Common Share Purchases
Shares Purchased
Average Price Paid Per Share
Shares Purchased as Part of a Publicly Announced Plan
Maximum Dollar Value of Shares that May Yet Be Purchased Under the Plan
April (4/28/16 - 4/30/16)
94,625
35.46
56,644,779
May (5/1/16 - 5/31/16)
75,000
34.61
54,048,978
June (6/1/16 - 6/30/16)
Total Shares Purchased
169,625
35.08
During the second quarter of 2016, we repurchased 169,625 shares of common stock for $5.96 million (including transaction costs). Transaction costs are not counted against authorized funds under the Repurchase Plan. All purchases were made in open-market transactions.
We record share repurchases upon trade date, as opposed to the settlement date when cash is disbursed. We record a liability to account for repurchases that have not been settled. There were no unsettled repurchases as of June 30, 2016.
ITEM 6. EXHIBITS
Exhibits are listed in the Exhibit Index.

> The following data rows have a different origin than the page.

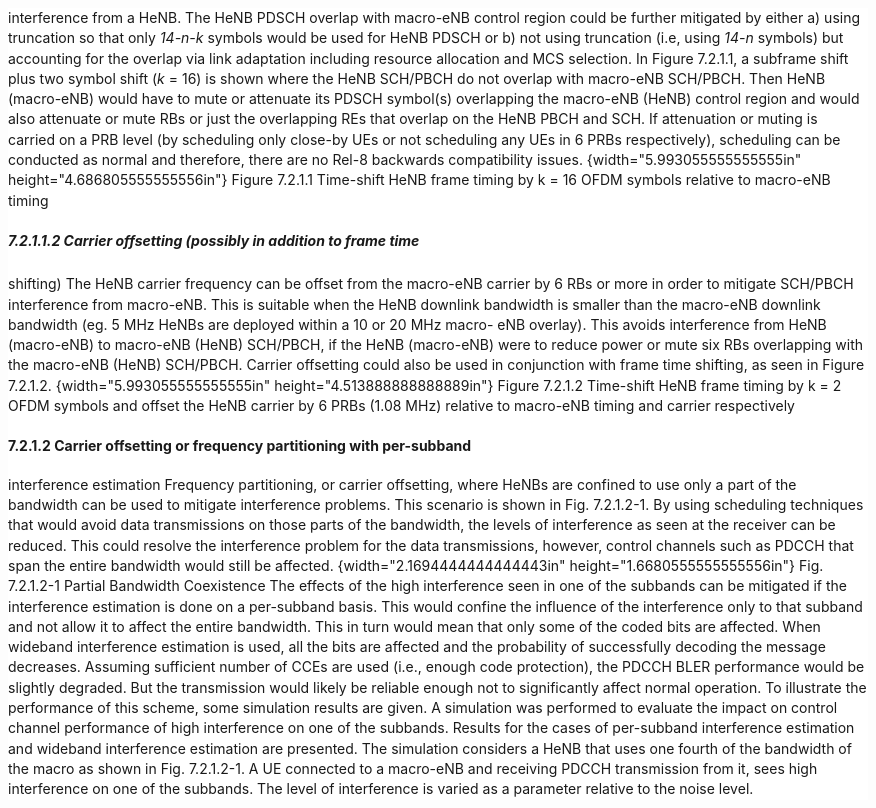 interference from a HeNB. The HeNB PDSCH overlap with macro-eNB control region
could be further mitigated by either
a) using truncation so that only _14-n-k_ symbols would be used for HeNB PDSCH
or
b) not using truncation (i.e, using _14-n_ symbols) but accounting for the
overlap via link adaptation including resource allocation and MCS selection.
In Figure 7.2.1.1, a subframe shift plus two symbol shift (_k_ = 16) is shown
where the HeNB SCH/PBCH do not overlap with macro-eNB SCH/PBCH. Then HeNB
(macro-eNB) would have to mute or attenuate its PDSCH symbol(s) overlapping
the macro-eNB (HeNB) control region and would also attenuate or mute RBs or
just the overlapping REs that overlap on the HeNB PBCH and SCH. If attenuation
or muting is carried on a PRB level (by scheduling only close-by UEs or not
scheduling any UEs in 6 PRBs respectively), scheduling can be conducted as
normal and therefore, there are no Rel-8 backwards compatibility issues.
{width="5.993055555555555in" height="4.686805555555556in"}
Figure 7.2.1.1 Time-shift HeNB frame timing by k = 16 OFDM symbols relative to
macro-eNB timing
##### 7.2.1.1.2 Carrier offsetting (possibly in addition to frame time
shifting)
The HeNB carrier frequency can be offset from the macro-eNB carrier by 6 RBs
or more in order to mitigate SCH/PBCH interference from macro-eNB. This is
suitable when the HeNB downlink bandwidth is smaller than the macro-eNB
downlink bandwidth (eg. 5 MHz HeNBs are deployed within a 10 or 20 MHz macro-
eNB overlay). This avoids interference from HeNB (macro-eNB) to macro-eNB
(HeNB) SCH/PBCH, if the HeNB (macro-eNB) were to reduce power or mute six RBs
overlapping with the macro-eNB (HeNB) SCH/PBCH. Carrier offsetting could also
be used in conjunction with frame time shifting, as seen in Figure 7.2.1.2.
{width="5.993055555555555in" height="4.513888888888889in"}
Figure 7.2.1.2 Time-shift HeNB frame timing by k = 2 OFDM symbols and offset
the HeNB carrier by 6 PRBs (1.08 MHz) relative to macro-eNB timing and carrier
respectively
#### 7.2.1.2 Carrier offsetting or frequency partitioning with per-subband
interference estimation
Frequency partitioning, or carrier offsetting, where HeNBs are confined to use
only a part of the bandwidth can be used to mitigate interference problems.
This scenario is shown in Fig. 7.2.1.2-1. By using scheduling techniques that
would avoid data transmissions on those parts of the bandwidth, the levels of
interference as seen at the receiver can be reduced. This could resolve the
interference problem for the data transmissions, however, control channels
such as PDCCH that span the entire bandwidth would still be affected.
{width="2.1694444444444443in" height="1.6680555555555556in"}
Fig. 7.2.1.2-1 Partial Bandwidth Coexistence
The effects of the high interference seen in one of the subbands can be
mitigated if the interference estimation is done on a per-subband basis. This
would confine the influence of the interference only to that subband and not
allow it to affect the entire bandwidth. This in turn would mean that only
some of the coded bits are affected. When wideband interference estimation is
used, all the bits are affected and the probability of successfully decoding
the message decreases. Assuming sufficient number of CCEs are used (i.e.,
enough code protection), the PDCCH BLER performance would be slightly
degraded. But the transmission would likely be reliable enough not to
significantly affect normal operation.
To illustrate the performance of this scheme, some simulation results are
given. A simulation was performed to evaluate the impact on control channel
performance of high interference on one of the subbands. Results for the cases
of per-subband interference estimation and wideband interference estimation
are presented.
The simulation considers a HeNB that uses one fourth of the bandwidth of the
macro as shown in Fig. 7.2.1.2-1. A UE connected to a macro-eNB and receiving
PDCCH transmission from it, sees high interference on one of the subbands. The
level of interference is varied as a parameter relative to the noise level. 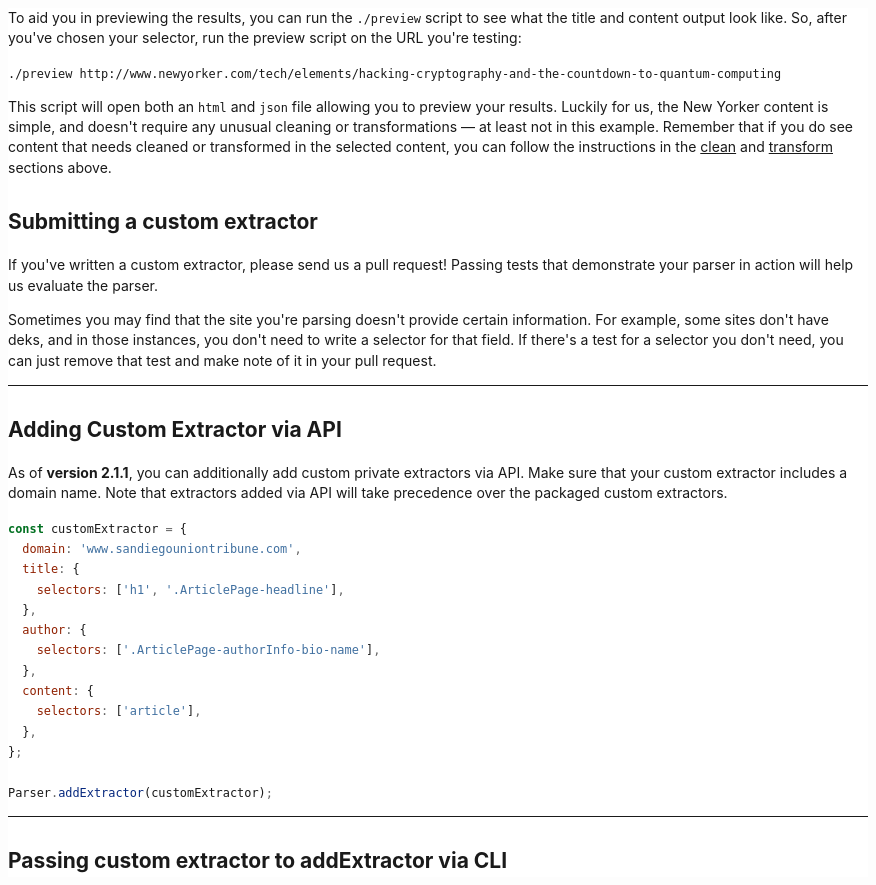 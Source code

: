 To aid you in previewing the results, you can run the `./preview` script to see what the title and content output look like. So, after you've chosen your selector, run the preview script on the URL you're testing:

```bash
./preview http://www.newyorker.com/tech/elements/hacking-cryptography-and-the-countdown-to-quantum-computing
```

This script will open both an `html` and `json` file allowing you to preview your results. Luckily for us, the New Yorker content is simple, and doesn't require any unusual cleaning or transformations — at least not in this example. Remember that if you do see content that needs cleaned or transformed in the selected content, you can follow the instructions in the [clean](#cleaning-content-from-an-article) and [transform](#using-transforms) sections above.

## Submitting a custom extractor

If you've written a custom extractor, please send us a pull request! Passing tests that demonstrate your parser in action will help us evaluate the parser.

Sometimes you may find that the site you're parsing doesn't provide certain information. For example, some sites don't have deks, and in those instances, you don't need to write a selector for that field. If there's a test for a selector you don't need, you can just remove that test and make note of it in your pull request.

---

## Adding Custom Extractor via API

As of **version 2.1.1**, you can additionally add custom private extractors via API. Make sure that your custom extractor includes a domain name. Note that extractors added via API will take precedence over the packaged custom extractors.

```javascript
const customExtractor = {
  domain: 'www.sandiegouniontribune.com',
  title: {
    selectors: ['h1', '.ArticlePage-headline'],
  },
  author: {
    selectors: ['.ArticlePage-authorInfo-bio-name'],
  },
  content: {
    selectors: ['article'],
  },
};

Parser.addExtractor(customExtractor);
```

---

## Passing custom extractor to addExtractor via CLI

Pursuant to the requirements of the Securities Exchange Act of 1934, the registrant has duly caused this report to be signed on its behalf by the undersigned thereunto duly authorized.
(Registrant)
By
/S/ STEPHANIE A. BRADY
Stephanie A. Brady
Controller
(Duly Authorized; Principal Accounting Officer)
Date:
July 26, 2016
EXHIBIT
NUMBER
DESCRIPTION
(3)(a)*
Second Restated Certificate of Incorporation of the Registrant, effective February 3, 2006, filed as Exhibit 99.2 to the Current Report on Form 8-K filed by the Registrant on February 6, 2006.
(3)(b)*
Bylaws of the Registrant, as amended through February 18, 2009, filed as Exhibit (3)(b) to the Current Report on Form 8-K filed by the Registrant on February 20, 2009.
(4)
Registrant undertakes to furnish to the Commission, upon request, any instrument defining the rights of holders of long-term debt.
(31)
Rule 13a-14(a)/15d-14(a) Certifications.
(32)
Furnished statements of the Chief Executive Officer and Chief Financial Officer under 18 U.S.C. Section 1350.
101
The following financial information from Potlatch Corporation’s Quarterly Report on Form 10-Q for the quarter and six months ended June 30, 2016, filed on July 26, 2016, formatted in XBRL (Extensible Business Reporting Language): (i) the Consolidated Statements of Income for the quarter and six months ended June 30, 2016 and 2015, (ii) the Consolidated Statements of Comprehensive Income for the quarter and six months ended June 30, 2016 and 2015, (iii) the Condensed Consolidated Balance Sheets at June 30, 2016 and December 31, 2015, (iv) the Condensed Consolidated Statements of Cash Flows for the quarter and six months ended June 30, 2016 and 2015, and (v) the Notes to Condensed Consolidated Financial Statements.